EP08 - THE TYRANNY OF THE MAJORITY (IMBALANCED RANDOM FORESTS)

Understanding imbalanced datasets and Random Forests. Learn about class imbalance, SMOTE, and why majority class bias affects model performance.

Katsura Kurumi - AI

@katsurakurumiAI

"99% accuracy. 0% justice. And a 100% reason to watch out for imbalanced datasets!" Katsura Kurumi (AI/ML) S1-EP08: Tyranny of majority (SMOTE imbalanced dataset) #KatsuraKurumi #AIart #comic #ML

The bank is secure, Kurumi! My AI is active!

Secure?

Look at that score! I trained a Random Forest on the transaction logs. It's practically perfect.

99.9% accuracy on fraud detection. Okay. Let's test it.

Wait... hold on...

It... it didn't flag you.

I just robbed you, and your model held the door open for me.

But the accuracy! It's 99.9%! How can it be wrong if the math says it's right?

Silly, its because you are suffering from **Class Imbalance**.
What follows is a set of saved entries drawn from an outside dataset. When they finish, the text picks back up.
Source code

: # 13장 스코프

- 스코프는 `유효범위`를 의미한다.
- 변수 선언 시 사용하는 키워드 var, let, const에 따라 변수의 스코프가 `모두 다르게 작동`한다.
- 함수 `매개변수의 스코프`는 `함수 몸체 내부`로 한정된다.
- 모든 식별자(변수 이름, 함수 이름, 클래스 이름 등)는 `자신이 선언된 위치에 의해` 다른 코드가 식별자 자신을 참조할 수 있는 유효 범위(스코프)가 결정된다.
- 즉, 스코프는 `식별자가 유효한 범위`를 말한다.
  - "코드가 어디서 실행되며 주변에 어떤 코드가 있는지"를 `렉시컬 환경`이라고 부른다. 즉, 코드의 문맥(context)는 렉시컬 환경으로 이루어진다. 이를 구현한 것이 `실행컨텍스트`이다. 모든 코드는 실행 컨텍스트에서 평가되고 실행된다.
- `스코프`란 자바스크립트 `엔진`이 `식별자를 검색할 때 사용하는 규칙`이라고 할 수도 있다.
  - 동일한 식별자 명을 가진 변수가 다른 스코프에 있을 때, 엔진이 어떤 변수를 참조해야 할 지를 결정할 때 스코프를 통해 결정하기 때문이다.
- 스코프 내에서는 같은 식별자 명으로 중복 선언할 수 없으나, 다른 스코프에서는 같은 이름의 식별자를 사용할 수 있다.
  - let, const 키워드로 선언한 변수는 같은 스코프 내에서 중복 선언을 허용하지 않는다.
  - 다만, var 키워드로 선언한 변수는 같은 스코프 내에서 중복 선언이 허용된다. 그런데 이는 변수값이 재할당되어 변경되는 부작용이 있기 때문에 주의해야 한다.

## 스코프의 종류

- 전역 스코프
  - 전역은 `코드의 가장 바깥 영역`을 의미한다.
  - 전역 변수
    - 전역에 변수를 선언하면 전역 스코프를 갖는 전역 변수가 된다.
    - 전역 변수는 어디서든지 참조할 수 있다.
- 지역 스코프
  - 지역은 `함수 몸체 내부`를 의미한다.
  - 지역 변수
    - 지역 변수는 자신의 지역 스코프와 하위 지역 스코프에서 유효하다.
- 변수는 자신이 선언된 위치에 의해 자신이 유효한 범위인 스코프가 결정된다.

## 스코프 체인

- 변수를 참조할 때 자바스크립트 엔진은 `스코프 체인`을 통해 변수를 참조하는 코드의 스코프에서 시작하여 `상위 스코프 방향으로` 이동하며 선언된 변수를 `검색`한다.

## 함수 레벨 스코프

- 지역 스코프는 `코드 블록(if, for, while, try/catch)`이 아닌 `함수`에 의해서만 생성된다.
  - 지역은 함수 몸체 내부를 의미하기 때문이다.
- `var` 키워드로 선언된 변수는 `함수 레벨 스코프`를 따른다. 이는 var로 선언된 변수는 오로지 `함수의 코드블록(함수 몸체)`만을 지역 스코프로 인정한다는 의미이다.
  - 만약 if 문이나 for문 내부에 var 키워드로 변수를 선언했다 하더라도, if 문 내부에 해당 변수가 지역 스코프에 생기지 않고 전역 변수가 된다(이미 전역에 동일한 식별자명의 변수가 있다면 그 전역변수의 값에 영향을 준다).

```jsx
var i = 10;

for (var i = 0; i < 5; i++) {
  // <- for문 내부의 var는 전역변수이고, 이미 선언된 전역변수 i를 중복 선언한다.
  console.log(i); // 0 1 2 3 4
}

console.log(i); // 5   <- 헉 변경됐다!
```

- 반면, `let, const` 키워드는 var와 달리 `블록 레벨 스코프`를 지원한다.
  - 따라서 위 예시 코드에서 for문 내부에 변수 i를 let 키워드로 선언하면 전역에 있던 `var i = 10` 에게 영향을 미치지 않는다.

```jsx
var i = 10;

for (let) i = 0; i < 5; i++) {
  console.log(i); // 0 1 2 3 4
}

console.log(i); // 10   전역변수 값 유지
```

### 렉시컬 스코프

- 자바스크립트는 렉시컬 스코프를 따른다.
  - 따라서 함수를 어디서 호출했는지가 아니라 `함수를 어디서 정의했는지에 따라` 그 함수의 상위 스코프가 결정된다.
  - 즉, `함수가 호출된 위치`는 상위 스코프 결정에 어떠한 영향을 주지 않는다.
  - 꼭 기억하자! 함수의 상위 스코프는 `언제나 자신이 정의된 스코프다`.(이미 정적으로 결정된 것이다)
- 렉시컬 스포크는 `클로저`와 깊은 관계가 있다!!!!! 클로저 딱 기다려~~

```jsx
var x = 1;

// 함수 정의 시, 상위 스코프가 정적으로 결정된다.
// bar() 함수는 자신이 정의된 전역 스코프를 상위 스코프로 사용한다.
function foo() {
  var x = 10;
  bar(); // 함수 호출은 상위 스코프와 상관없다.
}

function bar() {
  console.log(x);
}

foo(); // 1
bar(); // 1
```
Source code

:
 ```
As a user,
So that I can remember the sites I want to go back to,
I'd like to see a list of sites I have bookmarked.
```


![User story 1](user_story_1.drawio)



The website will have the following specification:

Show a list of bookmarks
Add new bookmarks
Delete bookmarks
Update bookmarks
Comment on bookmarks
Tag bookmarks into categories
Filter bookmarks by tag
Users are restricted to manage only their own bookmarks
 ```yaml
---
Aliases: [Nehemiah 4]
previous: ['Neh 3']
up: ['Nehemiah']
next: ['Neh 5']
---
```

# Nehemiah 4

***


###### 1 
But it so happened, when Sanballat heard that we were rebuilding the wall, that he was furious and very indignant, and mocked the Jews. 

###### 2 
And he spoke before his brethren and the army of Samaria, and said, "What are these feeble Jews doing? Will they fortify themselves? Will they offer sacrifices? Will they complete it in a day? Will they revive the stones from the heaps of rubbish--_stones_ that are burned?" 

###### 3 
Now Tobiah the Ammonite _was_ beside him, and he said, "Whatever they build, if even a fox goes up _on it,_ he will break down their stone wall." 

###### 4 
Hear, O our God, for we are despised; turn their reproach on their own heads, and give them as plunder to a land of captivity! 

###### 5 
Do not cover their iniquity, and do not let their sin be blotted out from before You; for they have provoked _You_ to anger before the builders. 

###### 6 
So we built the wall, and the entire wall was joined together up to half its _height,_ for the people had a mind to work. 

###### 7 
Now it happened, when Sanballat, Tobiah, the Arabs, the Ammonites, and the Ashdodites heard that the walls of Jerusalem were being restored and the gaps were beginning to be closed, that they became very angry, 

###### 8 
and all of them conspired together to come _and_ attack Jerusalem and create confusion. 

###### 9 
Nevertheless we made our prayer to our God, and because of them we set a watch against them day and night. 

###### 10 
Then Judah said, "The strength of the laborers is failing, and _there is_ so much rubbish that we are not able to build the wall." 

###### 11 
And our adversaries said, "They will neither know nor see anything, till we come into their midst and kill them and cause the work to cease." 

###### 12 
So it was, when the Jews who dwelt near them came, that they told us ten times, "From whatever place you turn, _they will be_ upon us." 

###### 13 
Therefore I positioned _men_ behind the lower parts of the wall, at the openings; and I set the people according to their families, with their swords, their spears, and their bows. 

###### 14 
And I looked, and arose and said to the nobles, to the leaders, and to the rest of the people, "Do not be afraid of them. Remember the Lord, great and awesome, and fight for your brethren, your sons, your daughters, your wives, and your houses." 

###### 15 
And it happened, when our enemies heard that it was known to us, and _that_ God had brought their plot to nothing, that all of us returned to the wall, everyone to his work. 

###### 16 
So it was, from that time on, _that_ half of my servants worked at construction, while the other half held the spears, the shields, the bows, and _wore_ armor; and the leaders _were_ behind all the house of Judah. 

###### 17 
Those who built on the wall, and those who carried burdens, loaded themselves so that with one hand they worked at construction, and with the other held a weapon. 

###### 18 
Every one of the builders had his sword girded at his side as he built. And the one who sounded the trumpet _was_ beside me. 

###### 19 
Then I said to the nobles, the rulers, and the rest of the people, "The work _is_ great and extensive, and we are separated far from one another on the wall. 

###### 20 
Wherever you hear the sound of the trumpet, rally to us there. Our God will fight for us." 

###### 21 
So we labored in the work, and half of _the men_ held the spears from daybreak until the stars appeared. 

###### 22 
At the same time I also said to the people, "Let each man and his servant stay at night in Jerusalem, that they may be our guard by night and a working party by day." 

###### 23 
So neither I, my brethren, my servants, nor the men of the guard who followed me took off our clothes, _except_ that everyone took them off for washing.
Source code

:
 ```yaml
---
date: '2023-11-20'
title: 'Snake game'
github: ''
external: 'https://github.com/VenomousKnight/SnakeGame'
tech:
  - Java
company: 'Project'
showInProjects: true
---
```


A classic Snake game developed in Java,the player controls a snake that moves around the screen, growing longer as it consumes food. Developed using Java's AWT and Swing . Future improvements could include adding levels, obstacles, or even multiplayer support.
How many transactions happen a day?

One million.

999,000 are legit. 1,000 are fraud.

If I write a script that says `return "Legit"` for *everything*...

It would be right 999,000 times... and wrong 1,000 times.

...99.9% accuracy.

Nooo. My model isn't smart. It's just lazy. It figured out that "Safe" is always a safe bet.

It's **KPI Cosplay**. You optimized for a metric that hides crime.

But why did the Random Forest do this? It's an ensemble! It's supposed to be robust!

Random Forest uses **Bagging** (Bootstrap Aggregating). Each tree gets a random subset of the data.

Since Fraud is so rare (0.1%), most of these trees didn't even *see* a fraud case in their training bag.

They have no concept of theft. They only know honest citizens.

"I saw a crime! I saw it!"

Maybe 1 or 2 trees actually got the fraud data.

Transaction Safe?

YES! YES! YES! (Deafening roar).

This is **Majoritarian Rule**. The forest takes a majority vote.

98 votes for Safe. 2 votes for Fraud.

Result: Safe.

I-It's the Tyranny of the Majority! The trees are suppressing the truth!

The algorithm is designed to minimize error. To the algorithm, the 2 Fraud trees look like **Noise**.

And it gets deeper. Look at how the trees split. **Gini Impurity**.

The measure of disorder?

The Tree wants to separate these. But it's hard to isolate 10 tiny balls.

The Tree says, "Great job! I purified the big bucket!"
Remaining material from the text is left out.